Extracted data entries
-----
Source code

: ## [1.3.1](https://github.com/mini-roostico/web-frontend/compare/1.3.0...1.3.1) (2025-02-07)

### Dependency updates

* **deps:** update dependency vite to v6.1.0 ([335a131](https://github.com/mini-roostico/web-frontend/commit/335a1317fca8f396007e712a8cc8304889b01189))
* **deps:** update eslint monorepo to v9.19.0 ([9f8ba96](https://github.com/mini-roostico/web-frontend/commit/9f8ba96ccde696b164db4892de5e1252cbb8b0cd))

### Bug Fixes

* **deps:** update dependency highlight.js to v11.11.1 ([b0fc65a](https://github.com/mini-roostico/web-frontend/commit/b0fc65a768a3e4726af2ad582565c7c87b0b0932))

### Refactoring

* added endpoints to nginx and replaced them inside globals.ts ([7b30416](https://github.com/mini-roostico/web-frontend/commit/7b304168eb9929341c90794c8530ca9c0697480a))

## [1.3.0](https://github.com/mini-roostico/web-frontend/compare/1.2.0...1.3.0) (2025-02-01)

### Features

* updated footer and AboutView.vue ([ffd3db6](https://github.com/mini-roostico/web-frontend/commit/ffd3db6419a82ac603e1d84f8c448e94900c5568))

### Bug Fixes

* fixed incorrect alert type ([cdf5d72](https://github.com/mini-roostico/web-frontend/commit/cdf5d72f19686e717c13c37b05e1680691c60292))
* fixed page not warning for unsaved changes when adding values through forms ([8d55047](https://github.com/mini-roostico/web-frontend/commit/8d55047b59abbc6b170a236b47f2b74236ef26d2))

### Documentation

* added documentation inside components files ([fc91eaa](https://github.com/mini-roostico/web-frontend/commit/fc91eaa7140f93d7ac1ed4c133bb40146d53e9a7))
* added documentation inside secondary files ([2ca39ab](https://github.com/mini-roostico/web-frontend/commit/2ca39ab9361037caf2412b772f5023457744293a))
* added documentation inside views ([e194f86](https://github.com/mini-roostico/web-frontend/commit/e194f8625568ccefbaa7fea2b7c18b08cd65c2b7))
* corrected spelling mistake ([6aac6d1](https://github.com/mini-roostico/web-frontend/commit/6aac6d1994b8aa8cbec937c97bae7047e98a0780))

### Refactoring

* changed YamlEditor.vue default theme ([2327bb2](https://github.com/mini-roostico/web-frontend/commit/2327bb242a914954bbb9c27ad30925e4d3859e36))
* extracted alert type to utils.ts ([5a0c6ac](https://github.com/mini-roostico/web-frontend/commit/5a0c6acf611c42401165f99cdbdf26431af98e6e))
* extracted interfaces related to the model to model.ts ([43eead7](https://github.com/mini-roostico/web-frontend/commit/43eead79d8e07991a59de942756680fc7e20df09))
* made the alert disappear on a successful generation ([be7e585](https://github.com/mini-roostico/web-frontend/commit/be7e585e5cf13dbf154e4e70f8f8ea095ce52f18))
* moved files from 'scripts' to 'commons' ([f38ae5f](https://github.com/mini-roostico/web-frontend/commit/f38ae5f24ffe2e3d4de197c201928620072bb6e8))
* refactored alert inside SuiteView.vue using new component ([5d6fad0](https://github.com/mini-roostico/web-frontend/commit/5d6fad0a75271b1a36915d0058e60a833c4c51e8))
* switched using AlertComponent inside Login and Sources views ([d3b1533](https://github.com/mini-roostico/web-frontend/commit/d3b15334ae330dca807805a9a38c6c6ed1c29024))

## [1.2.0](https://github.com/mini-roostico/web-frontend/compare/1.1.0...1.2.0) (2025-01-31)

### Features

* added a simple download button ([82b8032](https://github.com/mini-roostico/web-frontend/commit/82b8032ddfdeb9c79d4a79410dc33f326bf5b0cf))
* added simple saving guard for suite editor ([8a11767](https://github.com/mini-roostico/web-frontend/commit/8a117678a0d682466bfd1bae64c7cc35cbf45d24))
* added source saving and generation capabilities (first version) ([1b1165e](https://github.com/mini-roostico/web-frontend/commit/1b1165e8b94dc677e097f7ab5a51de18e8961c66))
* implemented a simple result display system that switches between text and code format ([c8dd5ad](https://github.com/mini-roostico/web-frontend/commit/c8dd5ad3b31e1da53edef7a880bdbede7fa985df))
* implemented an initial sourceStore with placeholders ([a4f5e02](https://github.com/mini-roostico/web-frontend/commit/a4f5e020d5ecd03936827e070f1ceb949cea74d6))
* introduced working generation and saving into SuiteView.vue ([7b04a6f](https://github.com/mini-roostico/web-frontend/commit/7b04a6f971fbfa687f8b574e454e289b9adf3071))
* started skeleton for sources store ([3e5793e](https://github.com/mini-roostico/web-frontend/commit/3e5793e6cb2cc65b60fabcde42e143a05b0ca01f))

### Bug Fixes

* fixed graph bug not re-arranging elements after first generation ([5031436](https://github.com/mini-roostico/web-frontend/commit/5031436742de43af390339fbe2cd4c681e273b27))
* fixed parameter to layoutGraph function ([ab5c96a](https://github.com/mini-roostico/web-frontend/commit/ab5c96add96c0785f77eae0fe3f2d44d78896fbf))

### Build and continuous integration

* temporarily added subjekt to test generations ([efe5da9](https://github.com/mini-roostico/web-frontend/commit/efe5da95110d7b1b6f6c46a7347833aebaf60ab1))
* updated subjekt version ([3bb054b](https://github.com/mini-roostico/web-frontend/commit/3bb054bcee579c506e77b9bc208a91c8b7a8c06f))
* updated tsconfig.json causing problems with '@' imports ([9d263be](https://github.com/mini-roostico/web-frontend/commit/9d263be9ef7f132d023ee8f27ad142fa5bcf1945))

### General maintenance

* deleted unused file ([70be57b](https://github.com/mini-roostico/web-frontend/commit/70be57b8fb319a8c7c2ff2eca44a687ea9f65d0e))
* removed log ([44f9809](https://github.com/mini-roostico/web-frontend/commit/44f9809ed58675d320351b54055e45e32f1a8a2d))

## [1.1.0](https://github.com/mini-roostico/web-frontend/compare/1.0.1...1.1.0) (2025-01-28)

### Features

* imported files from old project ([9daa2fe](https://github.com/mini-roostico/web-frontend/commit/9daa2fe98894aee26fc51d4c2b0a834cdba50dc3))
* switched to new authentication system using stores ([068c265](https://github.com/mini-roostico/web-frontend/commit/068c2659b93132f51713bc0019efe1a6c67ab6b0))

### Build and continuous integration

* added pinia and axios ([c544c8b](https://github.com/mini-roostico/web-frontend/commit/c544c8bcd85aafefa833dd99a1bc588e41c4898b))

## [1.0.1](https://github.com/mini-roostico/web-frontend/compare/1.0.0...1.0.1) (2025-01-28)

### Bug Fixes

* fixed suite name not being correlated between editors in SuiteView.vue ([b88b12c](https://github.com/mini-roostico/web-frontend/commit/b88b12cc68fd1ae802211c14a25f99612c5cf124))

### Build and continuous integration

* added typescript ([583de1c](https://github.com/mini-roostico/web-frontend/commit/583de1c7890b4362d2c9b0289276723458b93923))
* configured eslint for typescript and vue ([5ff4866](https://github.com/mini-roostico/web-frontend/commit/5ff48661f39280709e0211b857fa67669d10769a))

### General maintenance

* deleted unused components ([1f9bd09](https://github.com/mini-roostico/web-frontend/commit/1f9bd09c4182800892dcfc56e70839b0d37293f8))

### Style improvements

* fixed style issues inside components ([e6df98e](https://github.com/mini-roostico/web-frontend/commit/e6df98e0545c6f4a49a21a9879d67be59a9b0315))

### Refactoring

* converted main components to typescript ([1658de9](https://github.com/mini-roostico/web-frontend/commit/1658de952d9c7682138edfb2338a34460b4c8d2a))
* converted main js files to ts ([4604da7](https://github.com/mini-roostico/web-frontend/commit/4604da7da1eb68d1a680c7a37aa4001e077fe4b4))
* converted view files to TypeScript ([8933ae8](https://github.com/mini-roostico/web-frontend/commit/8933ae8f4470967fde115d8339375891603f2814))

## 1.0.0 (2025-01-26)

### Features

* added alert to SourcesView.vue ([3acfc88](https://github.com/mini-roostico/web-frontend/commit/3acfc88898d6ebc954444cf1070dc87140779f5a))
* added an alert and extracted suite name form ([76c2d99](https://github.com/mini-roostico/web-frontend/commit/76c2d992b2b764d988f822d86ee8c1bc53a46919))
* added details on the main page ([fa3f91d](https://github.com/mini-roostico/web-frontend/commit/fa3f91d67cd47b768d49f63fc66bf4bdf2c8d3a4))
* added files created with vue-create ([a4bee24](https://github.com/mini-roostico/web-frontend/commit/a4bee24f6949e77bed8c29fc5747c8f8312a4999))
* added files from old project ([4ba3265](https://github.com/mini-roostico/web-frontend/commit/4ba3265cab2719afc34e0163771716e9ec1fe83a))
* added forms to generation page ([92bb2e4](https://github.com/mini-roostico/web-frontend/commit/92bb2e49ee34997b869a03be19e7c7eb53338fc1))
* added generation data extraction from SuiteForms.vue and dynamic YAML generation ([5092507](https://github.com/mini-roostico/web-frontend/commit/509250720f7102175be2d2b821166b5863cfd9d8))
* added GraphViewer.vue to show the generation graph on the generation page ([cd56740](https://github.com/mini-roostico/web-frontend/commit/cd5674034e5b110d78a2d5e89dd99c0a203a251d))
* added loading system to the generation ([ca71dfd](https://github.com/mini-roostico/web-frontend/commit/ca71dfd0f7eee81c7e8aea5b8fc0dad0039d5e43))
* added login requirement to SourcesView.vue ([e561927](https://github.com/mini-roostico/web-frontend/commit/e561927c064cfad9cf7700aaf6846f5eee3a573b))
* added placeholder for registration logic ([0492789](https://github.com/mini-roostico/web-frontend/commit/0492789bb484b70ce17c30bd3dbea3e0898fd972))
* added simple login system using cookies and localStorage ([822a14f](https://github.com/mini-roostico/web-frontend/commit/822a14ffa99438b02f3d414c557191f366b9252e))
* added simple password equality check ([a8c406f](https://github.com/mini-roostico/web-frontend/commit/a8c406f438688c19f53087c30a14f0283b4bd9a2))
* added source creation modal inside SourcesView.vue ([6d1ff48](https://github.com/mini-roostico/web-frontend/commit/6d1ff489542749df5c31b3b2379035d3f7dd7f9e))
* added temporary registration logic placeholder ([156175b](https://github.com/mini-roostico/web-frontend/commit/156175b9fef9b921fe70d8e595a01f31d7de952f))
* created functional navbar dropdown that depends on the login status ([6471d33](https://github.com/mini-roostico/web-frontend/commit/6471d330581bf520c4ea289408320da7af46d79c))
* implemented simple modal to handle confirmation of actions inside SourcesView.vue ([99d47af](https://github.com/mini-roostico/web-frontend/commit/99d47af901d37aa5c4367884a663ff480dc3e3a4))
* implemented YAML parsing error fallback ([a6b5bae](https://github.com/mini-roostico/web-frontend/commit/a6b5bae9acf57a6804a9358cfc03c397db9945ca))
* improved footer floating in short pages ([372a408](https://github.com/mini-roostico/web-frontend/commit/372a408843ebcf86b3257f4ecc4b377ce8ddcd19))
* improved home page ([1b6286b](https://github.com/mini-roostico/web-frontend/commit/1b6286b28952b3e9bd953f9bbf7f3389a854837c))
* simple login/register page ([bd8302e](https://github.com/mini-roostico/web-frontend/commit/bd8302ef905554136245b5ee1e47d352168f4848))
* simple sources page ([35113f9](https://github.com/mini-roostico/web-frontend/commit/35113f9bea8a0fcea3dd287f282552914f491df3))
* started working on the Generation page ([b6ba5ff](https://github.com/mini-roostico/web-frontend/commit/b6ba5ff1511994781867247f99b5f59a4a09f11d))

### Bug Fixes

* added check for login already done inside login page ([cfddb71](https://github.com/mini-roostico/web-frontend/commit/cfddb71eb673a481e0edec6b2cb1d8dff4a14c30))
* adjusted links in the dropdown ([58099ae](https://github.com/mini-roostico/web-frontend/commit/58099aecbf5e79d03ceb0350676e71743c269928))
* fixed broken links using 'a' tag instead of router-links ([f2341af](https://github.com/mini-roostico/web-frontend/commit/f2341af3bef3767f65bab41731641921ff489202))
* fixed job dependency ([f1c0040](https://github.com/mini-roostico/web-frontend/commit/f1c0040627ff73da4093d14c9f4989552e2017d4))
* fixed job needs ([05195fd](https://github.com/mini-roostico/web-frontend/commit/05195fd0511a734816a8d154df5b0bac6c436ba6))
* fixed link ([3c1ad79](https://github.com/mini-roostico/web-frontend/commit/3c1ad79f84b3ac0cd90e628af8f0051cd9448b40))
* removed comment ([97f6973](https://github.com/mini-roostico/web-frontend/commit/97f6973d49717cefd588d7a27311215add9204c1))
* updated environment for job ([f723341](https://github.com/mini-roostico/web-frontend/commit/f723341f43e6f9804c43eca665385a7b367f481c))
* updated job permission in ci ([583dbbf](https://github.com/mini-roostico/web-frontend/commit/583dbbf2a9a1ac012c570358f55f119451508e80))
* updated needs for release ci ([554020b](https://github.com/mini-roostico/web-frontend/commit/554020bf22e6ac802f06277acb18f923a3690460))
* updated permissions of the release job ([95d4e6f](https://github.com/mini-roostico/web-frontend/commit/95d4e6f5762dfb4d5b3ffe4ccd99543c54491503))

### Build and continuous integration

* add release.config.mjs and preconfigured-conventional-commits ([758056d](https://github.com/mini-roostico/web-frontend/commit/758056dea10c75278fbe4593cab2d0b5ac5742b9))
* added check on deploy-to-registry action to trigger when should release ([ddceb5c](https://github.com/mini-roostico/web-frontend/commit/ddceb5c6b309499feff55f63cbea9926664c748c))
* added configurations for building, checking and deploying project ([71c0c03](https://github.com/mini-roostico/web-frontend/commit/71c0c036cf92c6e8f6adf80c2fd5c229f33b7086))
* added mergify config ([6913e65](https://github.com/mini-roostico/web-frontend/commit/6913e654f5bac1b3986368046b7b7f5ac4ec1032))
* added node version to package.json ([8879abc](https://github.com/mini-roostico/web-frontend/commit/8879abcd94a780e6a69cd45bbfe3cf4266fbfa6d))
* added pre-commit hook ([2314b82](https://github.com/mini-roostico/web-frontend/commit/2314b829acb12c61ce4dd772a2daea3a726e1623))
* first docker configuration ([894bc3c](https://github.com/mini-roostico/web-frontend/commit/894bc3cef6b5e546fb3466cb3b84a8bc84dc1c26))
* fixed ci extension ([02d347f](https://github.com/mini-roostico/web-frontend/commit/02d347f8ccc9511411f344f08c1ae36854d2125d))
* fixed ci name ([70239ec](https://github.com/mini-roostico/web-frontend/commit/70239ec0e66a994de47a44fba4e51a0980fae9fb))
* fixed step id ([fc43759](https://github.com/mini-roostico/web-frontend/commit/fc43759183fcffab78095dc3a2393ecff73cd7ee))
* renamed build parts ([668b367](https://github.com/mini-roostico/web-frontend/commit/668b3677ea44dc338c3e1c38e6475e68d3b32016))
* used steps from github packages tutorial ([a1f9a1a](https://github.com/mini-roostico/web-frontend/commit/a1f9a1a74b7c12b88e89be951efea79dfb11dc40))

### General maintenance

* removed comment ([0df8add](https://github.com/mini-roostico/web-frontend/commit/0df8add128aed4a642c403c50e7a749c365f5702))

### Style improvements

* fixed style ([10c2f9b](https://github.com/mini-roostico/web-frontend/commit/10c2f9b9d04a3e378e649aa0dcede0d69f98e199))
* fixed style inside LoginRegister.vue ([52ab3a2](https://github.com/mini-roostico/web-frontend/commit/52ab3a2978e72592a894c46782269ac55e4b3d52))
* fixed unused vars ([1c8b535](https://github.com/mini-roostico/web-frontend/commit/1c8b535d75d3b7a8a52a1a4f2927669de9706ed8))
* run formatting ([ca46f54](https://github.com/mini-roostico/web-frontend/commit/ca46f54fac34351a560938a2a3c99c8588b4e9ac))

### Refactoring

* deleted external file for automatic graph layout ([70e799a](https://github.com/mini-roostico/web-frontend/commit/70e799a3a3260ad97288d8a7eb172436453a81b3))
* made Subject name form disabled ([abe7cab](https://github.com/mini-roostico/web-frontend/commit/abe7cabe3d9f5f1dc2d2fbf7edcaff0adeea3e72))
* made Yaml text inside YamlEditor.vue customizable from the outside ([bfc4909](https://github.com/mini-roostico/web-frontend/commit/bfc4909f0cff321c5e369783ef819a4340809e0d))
-----
Problem to solve
Copy the records above exactly, please, but only from the first line through the line containing "documentation inside components".

Your solution
Source code

: ## [1.3.1](https://github.com/mini-roostico/web-frontend/compare/1.3.0...1.3.1) (2025-02-07)

### Dependency updates

* **deps:** update dependency vite to v6.1.0 ([335a131](https://github.com/mini-roostico/web-frontend/commit/335a1317fca8f396007e712a8cc8304889b01189))
* **deps:** update eslint monorepo to v9.19.0 ([9f8ba96](https://github.com/mini-roostico/web-frontend/commit/9f8ba96ccde696b164db4892de5e1252cbb8b0cd))

### Bug Fixes

* **deps:** update dependency highlight.js to v11.11.1 ([b0fc65a](https://github.com/mini-roostico/web-frontend/commit/b0fc65a768a3e4726af2ad582565c7c87b0b0932))

### Refactoring

* added endpoints to nginx and replaced them inside globals.ts ([7b30416](https://github.com/mini-roostico/web-frontend/commit/7b304168eb9929341c90794c8530ca9c0697480a))

## [1.3.0](https://github.com/mini-roostico/web-frontend/compare/1.2.0...1.3.0) (2025-02-01)

### Features

* updated footer and AboutView.vue ([ffd3db6](https://github.com/mini-roostico/web-frontend/commit/ffd3db6419a82ac603e1d84f8c448e94900c5568))

### Bug Fixes

* fixed incorrect alert type ([cdf5d72](https://github.com/mini-roostico/web-frontend/commit/cdf5d72f19686e717c13c37b05e1680691c60292))
* fixed page not warning for unsaved changes when adding values through forms ([8d55047](https://github.com/mini-roostico/web-frontend/commit/8d55047b59abbc6b170a236b47f2b74236ef26d2))

### Documentation

* added documentation inside components files ([fc91eaa](https://github.com/mini-roostico/web-frontend/commit/fc91eaa7140f93d7ac1ed4c133bb40146d53e9a7))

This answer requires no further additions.